- **Data provided**:
= Beginning of Section =

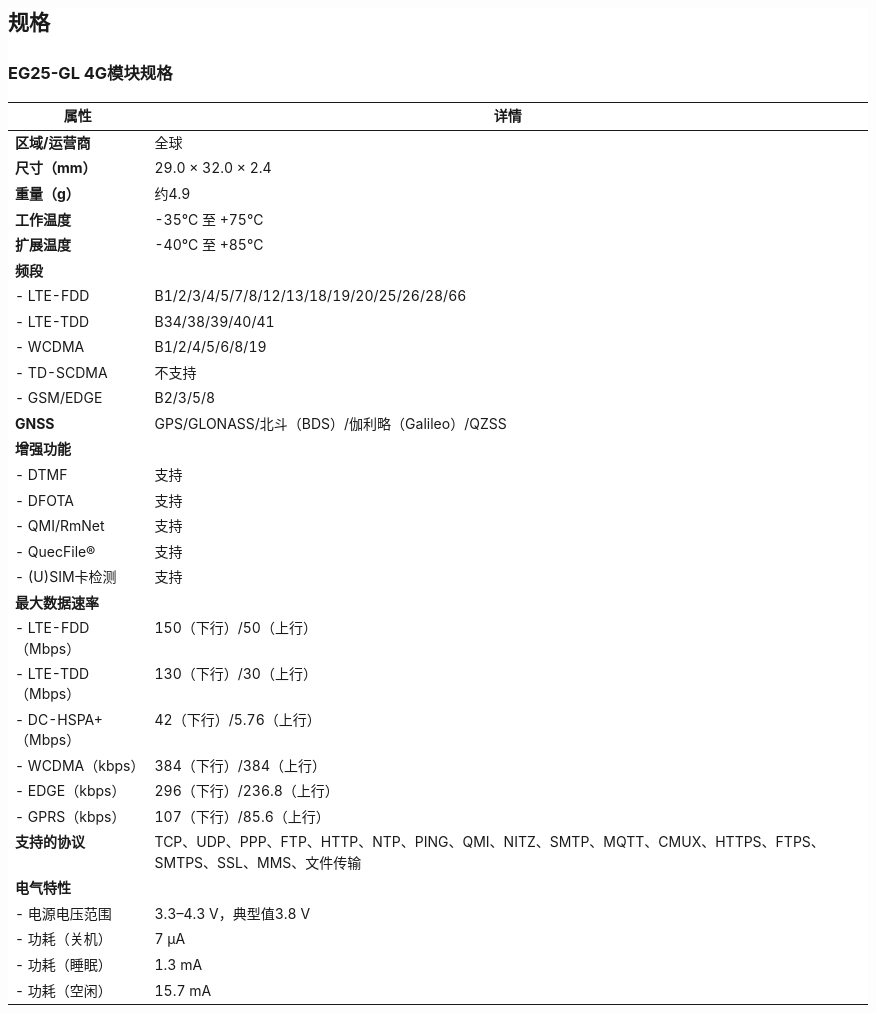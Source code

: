 ## 规格

### EG25-GL 4G模块规格

| **属性**                       | **详情**                                                                   |
|--------------------------------|---------------------------------------------------------------------------|
| **区域/运营商**                | 全球                                                                      |
| **尺寸（mm）**                 | 29.0 × 32.0 × 2.4                                                        |
| **重量（g）**                  | 约4.9                                                                     |
| **工作温度**                   | -35°C 至 +75°C                                                           |
| **扩展温度**                   | -40°C 至 +85°C                                                           |
| **频段**                       |                                                                           |
| - LTE-FDD                      | B1/2/3/4/5/7/8/12/13/18/19/20/25/26/28/66                                 |
| - LTE-TDD                      | B34/38/39/40/41                                                          |
| - WCDMA                        | B1/2/4/5/6/8/19                                                          |
| - TD-SCDMA                     | 不支持                                                                   |
| - GSM/EDGE                     | B2/3/5/8                                                                 |
| **GNSS**                       | GPS/GLONASS/北斗（BDS）/伽利略（Galileo）/QZSS                           |
| **增强功能**                   |                                                                           |
| - DTMF                         | 支持                                                                     |
| - DFOTA                        | 支持                                                                     |
| - QMI/RmNet                    | 支持                                                                     |
| - QuecFile®                    | 支持                                                                     |
| - (U)SIM卡检测                 | 支持                                                                     |
| **最大数据速率**               |                                                                           |
| - LTE-FDD（Mbps）              | 150（下行）/50（上行）                                                   |
| - LTE-TDD（Mbps）              | 130（下行）/30（上行）                                                   |
| - DC-HSPA+（Mbps）             | 42（下行）/5.76（上行）                                                  |
| - WCDMA（kbps）                | 384（下行）/384（上行）                                                  |
| - EDGE（kbps）                 | 296（下行）/236.8（上行）                                                |
| - GPRS（kbps）                 | 107（下行）/85.6（上行）                                                 |
| **支持的协议**                 | TCP、UDP、PPP、FTP、HTTP、NTP、PING、QMI、NITZ、SMTP、MQTT、CMUX、HTTPS、FTPS、SMTPS、SSL、MMS、文件传输 |
| **电气特性**                   |                                                                           |
| - 电源电压范围                 | 3.3–4.3 V，典型值3.8 V                                                  |
| - 功耗（关机）                 | 7 µA                                                                     |
| - 功耗（睡眠）                 | 1.3 mA                                                                   |
| - 功耗（空闲）                 | 15.7 mA                                                                  |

= End of Section =

- **Assigned task**:
Retype the data shown above exactly, excluding any picture it contains.

- **Exercise output**:
Source code

: ## 规格

### EG25-GL 4G模块规格

| **属性**                       | **详情**                                                                   |
|--------------------------------|---------------------------------------------------------------------------|
| **区域/运营商**                | 全球                                                                      |
| **尺寸（mm）**                 | 29.0 × 32.0 × 2.4                                                        |
| **重量（g）**                  | 约4.9                                                                     |
| **工作温度**                   | -35°C 至 +75°C                                                           |
| **扩展温度**                   | -40°C 至 +85°C                                                           |
| **频段**                       |                                                                           |
| - LTE-FDD                      | B1/2/3/4/5/7/8/12/13/18/19/20/25/26/28/66                                 |
| - LTE-TDD                      | B34/38/39/40/41                                                          |
| - WCDMA                        | B1/2/4/5/6/8/19                                                          |
| - TD-SCDMA                     | 不支持                                                                   |
| - GSM/EDGE                     | B2/3/5/8                                                                 |
| **GNSS**                       | GPS/GLONASS/北斗（BDS）/伽利略（Galileo）/QZSS                           |
| **增强功能**                   |                                                                           |
| - DTMF                         | 支持                                                                     |
| - DFOTA                        | 支持                                                                     |
| - QMI/RmNet                    | 支持                                                                     |
| - QuecFile®                    | 支持                                                                     |
| - (U)SIM卡检测                 | 支持                                                                     |
| **最大数据速率**               |                                                                           |
| - LTE-FDD（Mbps）              | 150（下行）/50（上行）                                                   |
| - LTE-TDD（Mbps）              | 130（下行）/30（上行）                                                   |
| - DC-HSPA+（Mbps）             | 42（下行）/5.76（上行）                                                  |
| - WCDMA（kbps）                | 384（下行）/384（上行）                                                  |
| - EDGE（kbps）                 | 296（下行）/236.8（上行）                                                |
| - GPRS（kbps）                 | 107（下行）/85.6（上行）                                                 |
| **支持的协议**                 | TCP、UDP、PPP、FTP、HTTP、NTP、PING、QMI、NITZ、SMTP、MQTT、CMUX、HTTPS、FTPS、SMTPS、SSL、MMS、文件传输 |
| **电气特性**                   |                                                                           |
| - 电源电压范围                 | 3.3–4.3 V，典型值3.8 V                                                  |
| - 功耗（关机）                 | 7 µA                                                                     |
| - 功耗（睡眠）                 | 1.3 mA                                                                   |
| - 功耗（空闲）                 | 15.7 mA                                                                  |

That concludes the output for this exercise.